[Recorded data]

====================

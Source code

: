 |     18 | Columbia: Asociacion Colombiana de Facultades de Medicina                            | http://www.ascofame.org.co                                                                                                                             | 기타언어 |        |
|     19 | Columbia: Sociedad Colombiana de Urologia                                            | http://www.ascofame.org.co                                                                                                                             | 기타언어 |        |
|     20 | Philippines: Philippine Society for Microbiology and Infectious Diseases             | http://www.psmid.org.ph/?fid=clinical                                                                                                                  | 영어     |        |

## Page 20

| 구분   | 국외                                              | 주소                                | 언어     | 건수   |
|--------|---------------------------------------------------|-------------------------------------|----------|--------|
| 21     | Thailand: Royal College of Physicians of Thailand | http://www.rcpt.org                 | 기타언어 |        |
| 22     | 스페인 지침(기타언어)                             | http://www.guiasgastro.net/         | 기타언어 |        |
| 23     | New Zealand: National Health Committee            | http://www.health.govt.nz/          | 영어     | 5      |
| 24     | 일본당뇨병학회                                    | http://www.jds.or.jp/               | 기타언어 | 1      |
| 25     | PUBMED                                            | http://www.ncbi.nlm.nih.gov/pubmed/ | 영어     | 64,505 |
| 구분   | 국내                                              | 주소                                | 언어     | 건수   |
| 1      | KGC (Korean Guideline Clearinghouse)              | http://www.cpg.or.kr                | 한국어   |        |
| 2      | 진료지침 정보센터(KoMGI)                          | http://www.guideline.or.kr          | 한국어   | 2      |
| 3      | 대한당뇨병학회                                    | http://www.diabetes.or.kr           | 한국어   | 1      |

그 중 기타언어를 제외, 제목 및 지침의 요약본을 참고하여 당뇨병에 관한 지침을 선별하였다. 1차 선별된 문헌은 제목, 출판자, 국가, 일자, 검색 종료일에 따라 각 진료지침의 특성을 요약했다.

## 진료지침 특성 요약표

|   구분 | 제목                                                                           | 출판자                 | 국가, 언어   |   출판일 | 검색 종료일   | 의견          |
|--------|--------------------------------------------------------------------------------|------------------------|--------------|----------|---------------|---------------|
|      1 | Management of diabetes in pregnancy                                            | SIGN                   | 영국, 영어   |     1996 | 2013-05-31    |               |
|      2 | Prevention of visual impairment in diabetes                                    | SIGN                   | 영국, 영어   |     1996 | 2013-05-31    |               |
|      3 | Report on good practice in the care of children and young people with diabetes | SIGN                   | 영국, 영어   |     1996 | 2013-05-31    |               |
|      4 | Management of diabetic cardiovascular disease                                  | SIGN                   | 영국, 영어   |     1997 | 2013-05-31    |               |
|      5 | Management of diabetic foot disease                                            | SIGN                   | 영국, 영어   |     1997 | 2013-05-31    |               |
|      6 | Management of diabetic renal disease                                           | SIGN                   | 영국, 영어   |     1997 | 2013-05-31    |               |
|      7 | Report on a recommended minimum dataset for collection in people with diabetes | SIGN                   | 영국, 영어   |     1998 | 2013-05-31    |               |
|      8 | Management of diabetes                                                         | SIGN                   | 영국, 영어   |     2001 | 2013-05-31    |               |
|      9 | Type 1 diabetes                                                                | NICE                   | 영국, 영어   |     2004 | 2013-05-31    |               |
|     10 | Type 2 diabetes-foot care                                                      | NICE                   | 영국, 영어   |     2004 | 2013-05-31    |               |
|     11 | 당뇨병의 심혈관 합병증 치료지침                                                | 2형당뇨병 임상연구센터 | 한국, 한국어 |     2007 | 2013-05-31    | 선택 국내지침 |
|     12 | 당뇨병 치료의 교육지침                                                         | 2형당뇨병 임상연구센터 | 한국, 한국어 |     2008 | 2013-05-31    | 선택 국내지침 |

====================

:: Prompt ::
All of the records above should be transcribed exactly.

:: Your response ::
Source code

: |     18 | Columbia: Asociacion Colombiana de Facultades de Medicina                            | http://www.ascofame.org.co                                                                                                                             | 기타언어 |        |
|     19 | Columbia: Sociedad Colombiana de Urologia                                            | http://www.ascofame.org.co                                                                                                                             | 기타언어 |        |
|     20 | Philippines: Philippine Society for Microbiology and Infectious Diseases             | http://www.psmid.org.ph/?fid=clinical                                                                                                                  | 영어     |        |

## Page 20

| 구분   | 국외                                              | 주소                                | 언어     | 건수   |
|--------|---------------------------------------------------|-------------------------------------|----------|--------|
| 21     | Thailand: Royal College of Physicians of Thailand | http://www.rcpt.org                 | 기타언어 |        |
| 22     | 스페인 지침(기타언어)                             | http://www.guiasgastro.net/         | 기타언어 |        |
| 23     | New Zealand: National Health Committee            | http://www.health.govt.nz/          | 영어     | 5      |
| 24     | 일본당뇨병학회                                    | http://www.jds.or.jp/               | 기타언어 | 1      |
| 25     | PUBMED                                            | http://www.ncbi.nlm.nih.gov/pubmed/ | 영어     | 64,505 |
| 구분   | 국내                                              | 주소                                | 언어     | 건수   |
| 1      | KGC (Korean Guideline Clearinghouse)              | http://www.cpg.or.kr                | 한국어   |        |
| 2      | 진료지침 정보센터(KoMGI)                          | http://www.guideline.or.kr          | 한국어   | 2      |
| 3      | 대한당뇨병학회                                    | http://www.diabetes.or.kr           | 한국어   | 1      |

그 중 기타언어를 제외, 제목 및 지침의 요약본을 참고하여 당뇨병에 관한 지침을 선별하였다. 1차 선별된 문헌은 제목, 출판자, 국가, 일자, 검색 종료일에 따라 각 진료지침의 특성을 요약했다.

## 진료지침 특성 요약표

|   구분 | 제목                                                                           | 출판자                 | 국가, 언어   |   출판일 | 검색 종료일   | 의견          |
|--------|--------------------------------------------------------------------------------|------------------------|--------------|----------|---------------|---------------|
|      1 | Management of diabetes in pregnancy                                            | SIGN                   | 영국, 영어   |     1996 | 2013-05-31    |               |
|      2 | Prevention of visual impairment in diabetes                                    | SIGN                   | 영국, 영어   |     1996 | 2013-05-31    |               |
|      3 | Report on good practice in the care of children and young people with diabetes | SIGN                   | 영국, 영어   |     1996 | 2013-05-31    |               |
|      4 | Management of diabetic cardiovascular disease                                  | SIGN                   | 영국, 영어   |     1997 | 2013-05-31    |               |
|      5 | Management of diabetic foot disease                                            | SIGN                   | 영국, 영어   |     1997 | 2013-05-31    |               |
|      6 | Management of diabetic renal disease                                           | SIGN                   | 영국, 영어   |     1997 | 2013-05-31    |               |
|      7 | Report on a recommended minimum dataset for collection in people with diabetes | SIGN                   | 영국, 영어   |     1998 | 2013-05-31    |               |
|      8 | Management of diabetes                                                         | SIGN                   | 영국, 영어   |     2001 | 2013-05-31    |               |
|      9 | Type 1 diabetes                                                                | NICE                   | 영국, 영어   |     2004 | 2013-05-31    |               |
|     10 | Type 2 diabetes-foot care                                                      | NICE                   | 영국, 영어   |     2004 | 2013-05-31    |               |
|     11 | 당뇨병의 심혈관 합병증 치료지침                                                | 2형당뇨병 임상연구센터 | 한국, 한국어 |     2007 | 2013-05-31    | 선택 국내지침 |
|     12 | 당뇨병 치료의 교육지침                                                         | 2형당뇨병 임상연구센터 | 한국, 한국어 |     2008 | 2013-05-31    | 선택 국내지침 |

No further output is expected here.